In a family offense proceeding pursuant to Family Court Act article 8, Kedrick Maise appeals from an order of fact-finding and disposition (one paper) of the Supreme Court, Orange County (IDV Part) (Kiedaisch, J.), entered June 22, 2010, which, after a hearing, inter alia, found that he had committed the family offense of harassment in the second degree, and directed him to comply with the conditions set forth in an order of protection dated April 1, 2010, for a period of two years, commencing on April 1, 2010.
Ordered that the order of fact-finding and disposition is affirmed, without costs or disbursements.

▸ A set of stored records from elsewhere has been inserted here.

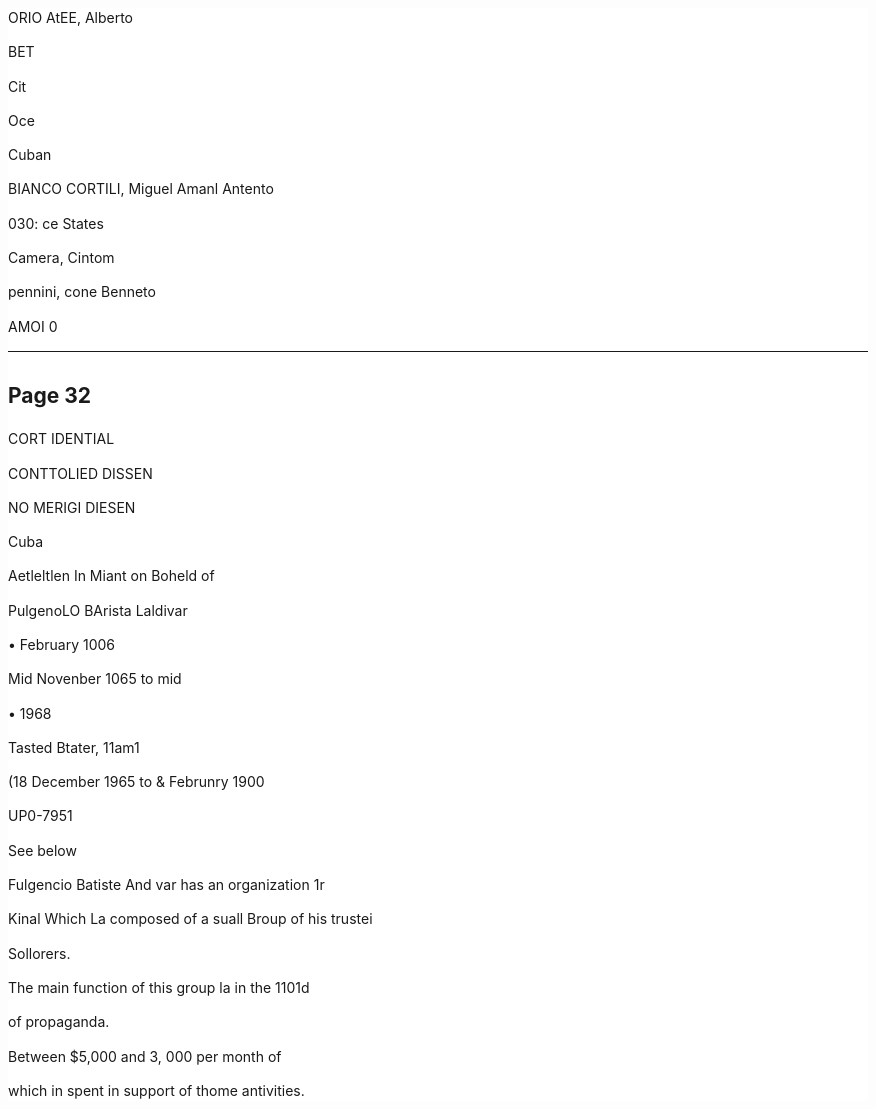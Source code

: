 ORIO AtEE, Alberto

BET

Cit

Oce

Cuban

BIANCO CORTILI, Miguel Amanl Antento

030: ce States

Camera, Cintom

pennini, cone Benneto

AMOI 0

---

## Page 32

CORT IDENTIAL

CONTTOLIED DISSEN

NO MERIGI DIESEN

Cuba

Aetleltlen In Miant on Boheld of

PulgenoLO BArista Laldivar

• February 1006

Mid Novenber 1065 to mid

• 1968

Tasted Btater, 11am1

(18 December 1965 to & Februnry 1900

UP0-7951

See below

Fulgencio Batiste And var has an organization 1r

Kinal Which La composed of a suall Broup of his trustei

Sollorers.

The main function of this group la in the 1101d

of propaganda.

Between $5,000 and 3, 000 per month of

which in spent in support of thome antivities.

“The determination of whether a family offense was commit*934ted is a factual issue to be resolved by the hearing court (see Family Ct Act §§ 812, 832; Matter of Halper v Halper, 61 AD3d 687 [2009]; Matter of Lallmohamed v Lallmohamed, 23 AD3d 562 [2005]), and that court’s determination regarding the credibility of witnesses is entitled to great weight on appeal unless clearly unsupported by the record” (Matter of Creighton v Whitmore, 71 AD3d 1141 [2010]; see Matter of Kaur v Singh, 73 AD3d 1178 [2010]; Matter of Gray v Gray, 55 AD3d 909 [2008]). Here, contrary to the appellant’s contention, a “fair preponderance” (Family Ct Act § 832) of the credible evidence supported the hearing court’s determination that he committed the family offense of harassment in the second degree, warranting the issuance of an order of protection (see Family Ct Act § 832; Penal Law § 240.26 [1]; Matter of Jessica C. v Esteban B., 13 AD3d 183 [2004]; People v Sylla, 7 Misc 3d 8, 10 [2005]). Dillon, J.P., Balkin, Belen and Sgroi, JJ., concur.